The clinical features and treatment outcome of chronic hepatitis C with pegylated interferon and ribavirin in routine care
- Author:
Soek Siam Tan
;
Adlin Nadia Zakaria
- Publication Type:Original Article
- Keywords:
Hepatitis C;
“real world”;
pegylated interferon and ribavirin;
sustained virological response;
adverse events
- From:
The Medical Journal of Malaysia
2017;72(3):165-174
- CountryMalaysia
- Language:English
-
Abstract:
Aim: To describe the clinical characteristic of hepatitis C
(HCV) patients and the results of pegylated interferon and
ribavirin (PegIFN/RBV) therapy in a routine clinical practice.
Methods: A retrospective review of consecutive HCV
patients treated with PegIFN/RBV in 2004 to 2012.

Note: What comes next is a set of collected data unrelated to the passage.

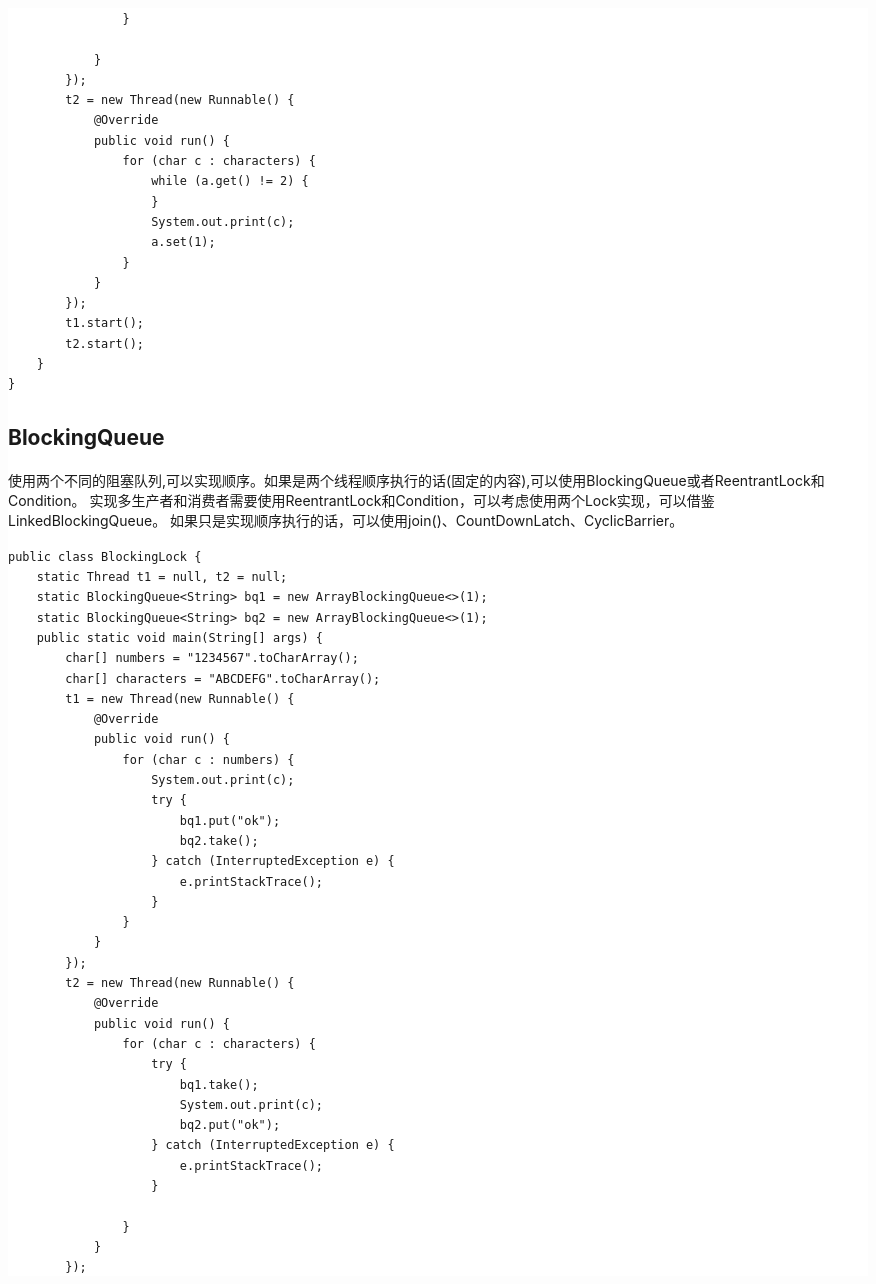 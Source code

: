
 ```
                }

            }
        });
        t2 = new Thread(new Runnable() {
            @Override
            public void run() {
                for (char c : characters) {
                    while (a.get() != 2) {
                    }
                    System.out.print(c);
                    a.set(1);
                }
            }
        });
        t1.start();
        t2.start();
    }
}
```

## BlockingQueue
使用两个不同的阻塞队列,可以实现顺序。如果是两个线程顺序执行的话(固定的内容),可以使用BlockingQueue或者ReentrantLock和Condition。
实现多生产者和消费者需要使用ReentrantLock和Condition，可以考虑使用两个Lock实现，可以借鉴LinkedBlockingQueue。
如果只是实现顺序执行的话，可以使用join()、CountDownLatch、CyclicBarrier。
```
public class BlockingLock {
    static Thread t1 = null, t2 = null;
    static BlockingQueue<String> bq1 = new ArrayBlockingQueue<>(1);
    static BlockingQueue<String> bq2 = new ArrayBlockingQueue<>(1);
    public static void main(String[] args) {
        char[] numbers = "1234567".toCharArray();
        char[] characters = "ABCDEFG".toCharArray();
        t1 = new Thread(new Runnable() {
            @Override
            public void run() {
                for (char c : numbers) {
                    System.out.print(c);
                    try {
                        bq1.put("ok");
                        bq2.take();
                    } catch (InterruptedException e) {
                        e.printStackTrace();
                    }
                }
            }
        });
        t2 = new Thread(new Runnable() {
            @Override
            public void run() {
                for (char c : characters) {
                    try {
                        bq1.take();
                        System.out.print(c);
                        bq2.put("ok");
                    } catch (InterruptedException e) {
                        e.printStackTrace();
                    }

                }
            }
        });
```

Results: A total of 273 patients received treatment. The mean
age was 44.16 ± 10.5 years and 76% were male. The top 2
self-reported risks were blood or blood product transfusion
before 1994 and injection drug use, found in 57.1% of
patients. The predominant HCV genotype (GT) was 3 at
60.6%, second was GT1 at 36.1% and other GTs were
uncommon at about 1% or less. About half of our patients
have high baseline viral load (>800,000 iu/ml), 18.3% had
liver cirrhosis and 22.3% had HIV co-infection. Co-morbid
illness was found in 42.9%, hypertension and type 2
diabetes were the two most common. The overall sustained
virological response (SVR) by intention-to-treat analysis
were 54.9% (n=150/273), 41.2% (40/97) for GT1, 100% (5/5) for
GT2 and 62% (101/163) for GT3. Subgroup analysis for HCV
monoinfected, treatment naïve showed SVR of 49.2% (31/63)

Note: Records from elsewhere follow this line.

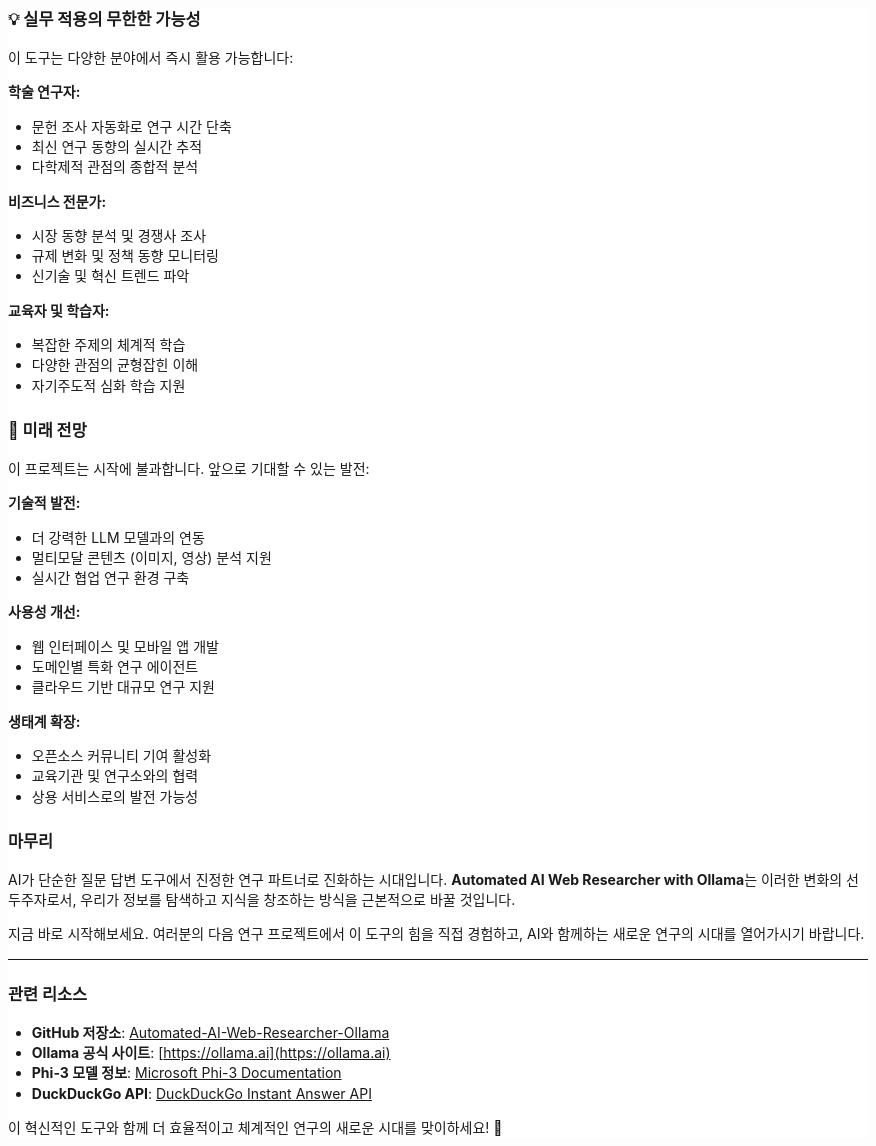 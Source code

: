 ### 💡 실무 적용의 무한한 가능성

이 도구는 다양한 분야에서 즉시 활용 가능합니다:

**학술 연구자:**
- 문헌 조사 자동화로 연구 시간 단축
- 최신 연구 동향의 실시간 추적
- 다학제적 관점의 종합적 분석

**비즈니스 전문가:**
- 시장 동향 분석 및 경쟁사 조사
- 규제 변화 및 정책 동향 모니터링  
- 신기술 및 혁신 트렌드 파악

**교육자 및 학습자:**
- 복잡한 주제의 체계적 학습
- 다양한 관점의 균형잡힌 이해
- 자기주도적 심화 학습 지원

### 🔮 미래 전망

이 프로젝트는 시작에 불과합니다. 앞으로 기대할 수 있는 발전:

**기술적 발전:**
- 더 강력한 LLM 모델과의 연동
- 멀티모달 콘텐츠 (이미지, 영상) 분석 지원
- 실시간 협업 연구 환경 구축

**사용성 개선:**
- 웹 인터페이스 및 모바일 앱 개발
- 도메인별 특화 연구 에이전트
- 클라우드 기반 대규모 연구 지원

**생태계 확장:**
- 오픈소스 커뮤니티 기여 활성화
- 교육기관 및 연구소와의 협력
- 상용 서비스로의 발전 가능성

### 마무리

AI가 단순한 질문 답변 도구에서 진정한 연구 파트너로 진화하는 시대입니다. **Automated AI Web Researcher with Ollama**는 이러한 변화의 선두주자로서, 우리가 정보를 탐색하고 지식을 창조하는 방식을 근본적으로 바꿀 것입니다.

지금 바로 시작해보세요. 여러분의 다음 연구 프로젝트에서 이 도구의 힘을 직접 경험하고, AI와 함께하는 새로운 연구의 시대를 열어가시기 바랍니다.

---

### 관련 리소스

- **GitHub 저장소**: [Automated-AI-Web-Researcher-Ollama](https://github.com/TheBlewish/Automated-AI-Web-Researcher-Ollama)
- **Ollama 공식 사이트**: [https://ollama.ai](https://ollama.ai)
- **Phi-3 모델 정보**: [Microsoft Phi-3 Documentation](https://huggingface.co/microsoft/Phi-3-mini-128k-instruct)
- **DuckDuckGo API**: [DuckDuckGo Instant Answer API](https://duckduckgo.com/api)

이 혁신적인 도구와 함께 더 효율적이고 체계적인 연구의 새로운 시대를 맞이하세요! 🎉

for GT1, 100% (5/5) for GT2 and 67% (69/103) for GT3. In HCV
mono-infected and treatment experienced (n=29), the SVR
was 28.6% (4/14) for GT1, 21.4% (69/103) for GT3. In the
HIV/HCV co-infected, treatment naïve (n=56), the SVR was
28.6% (4/14) for GT1 and 64.3% (27/42) for GT3. Treatment
naïve GT3 mono-infected patients had a statistically
significant higher SVR compared to treatment experienced
patients (P=0.001). In GT3 patients who achieved rapid
virological response, the SVR was significantly higher at
85.2% (P< 0.001). The SVR for cirrhotics were low especially
for GT1 at 21% (4/19) and 31% (4/13) based on all patients
and treatment naïve HCV monoinfected respectively. In GT3
cirrhotics the corresponding SVR were 57.1% (16/28) and
60.9% (14/23). Premature discontinuation rate was 21.2%
with the majority due to intolerable adverse events at 12.1%.
Conclusions: In our routine clinical practice, the HCV
patients we treated were young, predominantly of GT3 and
many had difficult-to-treat clinical characteristics. The SVR
of our patients were below those reported in Asian clinical
trials but in keeping with some “real world” data.